== WHAT THE EXERCISE ASKS ==
Up to and including the final line, retype each line of the records below, starting with the one that contains "## 텍스트 블록 196".
------ DATA SHOWN ------
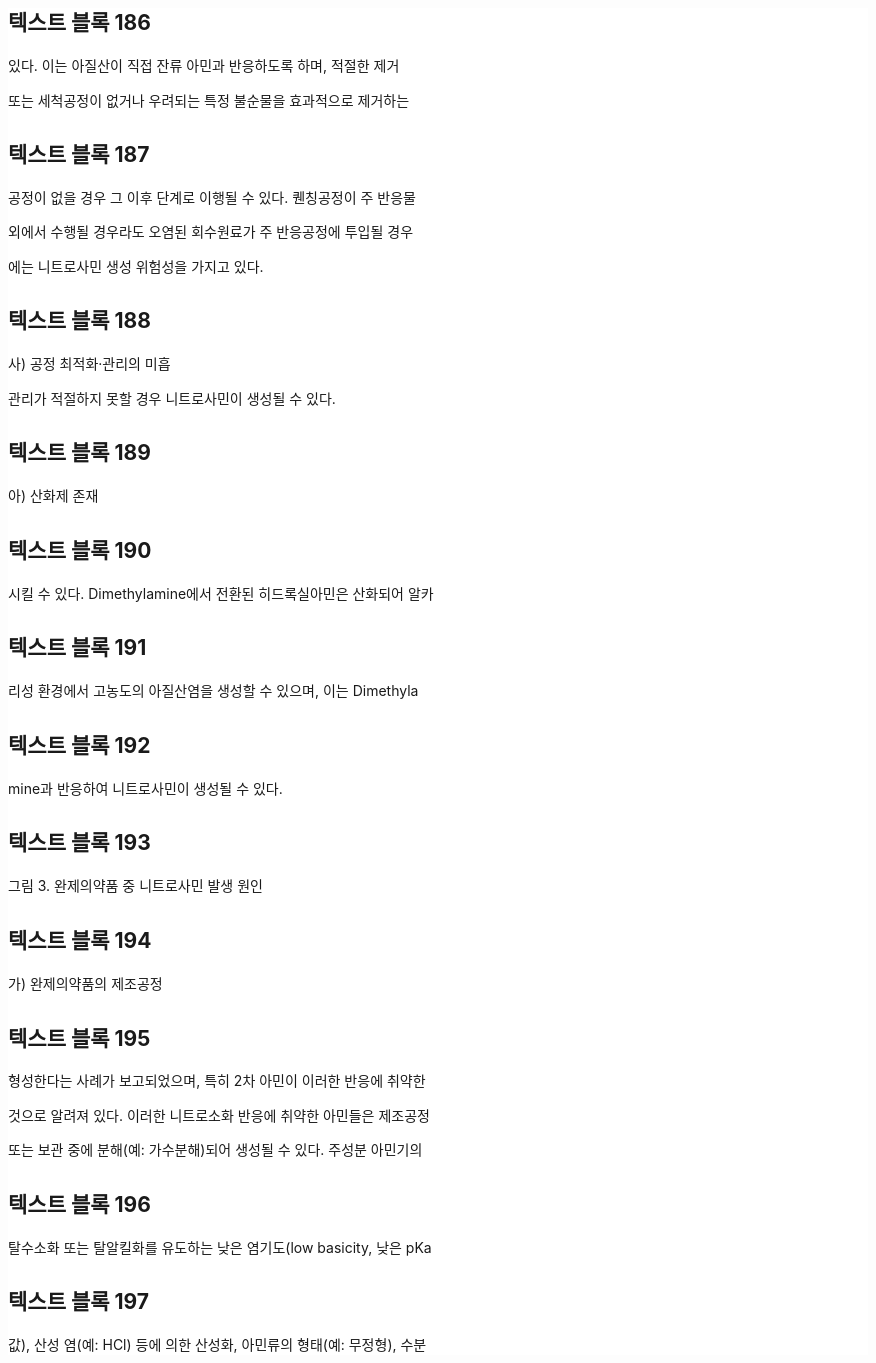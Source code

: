 ## 텍스트 블록 186
있다. 이는 아질산이 직접 잔류 아민과 반응하도록 하며, 적절한 제거

또는 세척공정이 없거나 우려되는 특정 불순물을 효과적으로 제거하는

## 텍스트 블록 187
공정이 없을 경우 그 이후 단계로 이행될 수 있다. 퀜칭공정이 주 반응물

외에서 수행될 경우라도 오염된 회수원료가 주 반응공정에 투입될 경우

에는 니트로사민 생성 위험성을 가지고 있다.

## 텍스트 블록 188
사) 공정 최적화·관리의 미흡

관리가 적절하지 못할 경우 니트로사민이 생성될 수 있다.

## 텍스트 블록 189
아) 산화제 존재

## 텍스트 블록 190
시킬 수 있다. Dimethylamine에서 전환된 히드록실아민은 산화되어 알카

## 텍스트 블록 191
리성 환경에서 고농도의 아질산염을 생성할 수 있으며, 이는 Dimethyla

## 텍스트 블록 192
mine과 반응하여 니트로사민이 생성될 수 있다.

## 텍스트 블록 193
그림 3. 완제의약품 중 니트로사민 발생 원인

## 텍스트 블록 194
가) 완제의약품의 제조공정

## 텍스트 블록 195
형성한다는 사례가 보고되었으며, 특히 2차 아민이 이러한 반응에 취약한

것으로 알려져 있다. 이러한 니트로소화 반응에 취약한 아민들은 제조공정

또는 보관 중에 분해(예: 가수분해)되어 생성될 수 있다. 주성분 아민기의

## 텍스트 블록 196
탈수소화 또는 탈알킬화를 유도하는 낮은 염기도(low basicity, 낮은 pKa

## 텍스트 블록 197
값), 산성 염(예: HCl) 등에 의한 산성화, 아민류의 형태(예: 무정형), 수분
------
== RESULT OF THIS TASK ==
## 텍스트 블록 196
탈수소화 또는 탈알킬화를 유도하는 낮은 염기도(low basicity, 낮은 pKa

## 텍스트 블록 197
값), 산성 염(예: HCl) 등에 의한 산성화, 아민류의 형태(예: 무정형), 수분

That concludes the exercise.